→ **Task goal**
Should any entry include an image, skip the image and copy the entry exactly.
________________________________________
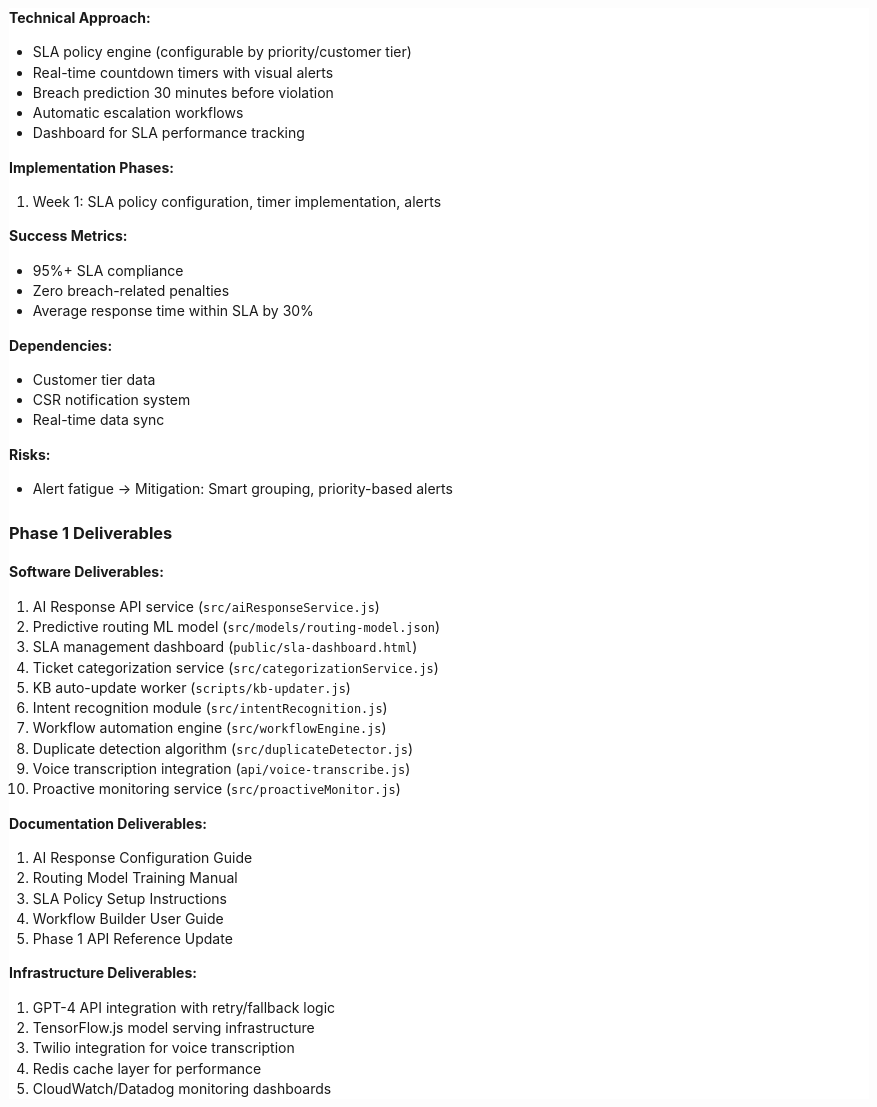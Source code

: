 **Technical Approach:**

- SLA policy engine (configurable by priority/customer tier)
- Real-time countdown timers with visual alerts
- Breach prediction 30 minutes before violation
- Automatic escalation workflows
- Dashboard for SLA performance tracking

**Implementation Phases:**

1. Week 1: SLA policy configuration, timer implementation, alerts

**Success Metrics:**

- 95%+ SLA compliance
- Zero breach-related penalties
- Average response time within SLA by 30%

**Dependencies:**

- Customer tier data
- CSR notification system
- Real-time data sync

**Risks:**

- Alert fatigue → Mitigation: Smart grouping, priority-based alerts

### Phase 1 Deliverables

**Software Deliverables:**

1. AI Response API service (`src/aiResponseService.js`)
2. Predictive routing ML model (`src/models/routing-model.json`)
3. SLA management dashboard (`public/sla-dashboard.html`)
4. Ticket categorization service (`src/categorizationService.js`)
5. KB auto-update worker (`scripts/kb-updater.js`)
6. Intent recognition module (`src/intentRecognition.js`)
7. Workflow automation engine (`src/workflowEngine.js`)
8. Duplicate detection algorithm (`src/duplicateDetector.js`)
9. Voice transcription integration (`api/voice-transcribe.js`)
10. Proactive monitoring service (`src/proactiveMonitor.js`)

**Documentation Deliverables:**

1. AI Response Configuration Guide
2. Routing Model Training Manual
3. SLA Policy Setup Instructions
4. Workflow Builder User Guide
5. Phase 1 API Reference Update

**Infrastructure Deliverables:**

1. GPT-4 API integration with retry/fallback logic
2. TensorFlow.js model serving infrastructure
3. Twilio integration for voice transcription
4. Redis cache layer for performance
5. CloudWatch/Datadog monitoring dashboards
________________________________________
→ **Answer section**
Source code

: **Technical Approach:**

- SLA policy engine (configurable by priority/customer tier)
- Real-time countdown timers with visual alerts
- Breach prediction 30 minutes before violation
- Automatic escalation workflows
- Dashboard for SLA performance tracking

**Implementation Phases:**

1. Week 1: SLA policy configuration, timer implementation, alerts

**Success Metrics:**

- 95%+ SLA compliance
- Zero breach-related penalties
- Average response time within SLA by 30%

**Dependencies:**

- Customer tier data
- CSR notification system
- Real-time data sync

**Risks:**

- Alert fatigue → Mitigation: Smart grouping, priority-based alerts

### Phase 1 Deliverables

**Software Deliverables:**

1. AI Response API service (`src/aiResponseService.js`)
2. Predictive routing ML model (`src/models/routing-model.json`)
3. SLA management dashboard (`public/sla-dashboard.html`)
4. Ticket categorization service (`src/categorizationService.js`)
5. KB auto-update worker (`scripts/kb-updater.js`)
6. Intent recognition module (`src/intentRecognition.js`)
7. Workflow automation engine (`src/workflowEngine.js`)
8. Duplicate detection algorithm (`src/duplicateDetector.js`)
9. Voice transcription integration (`api/voice-transcribe.js`)
10. Proactive monitoring service (`src/proactiveMonitor.js`)

**Documentation Deliverables:**

1. AI Response Configuration Guide
2. Routing Model Training Manual
3. SLA Policy Setup Instructions
4. Workflow Builder User Guide
5. Phase 1 API Reference Update

**Infrastructure Deliverables:**

1. GPT-4 API integration with retry/fallback logic
2. TensorFlow.js model serving infrastructure
3. Twilio integration for voice transcription
4. Redis cache layer for performance
5. CloudWatch/Datadog monitoring dashboards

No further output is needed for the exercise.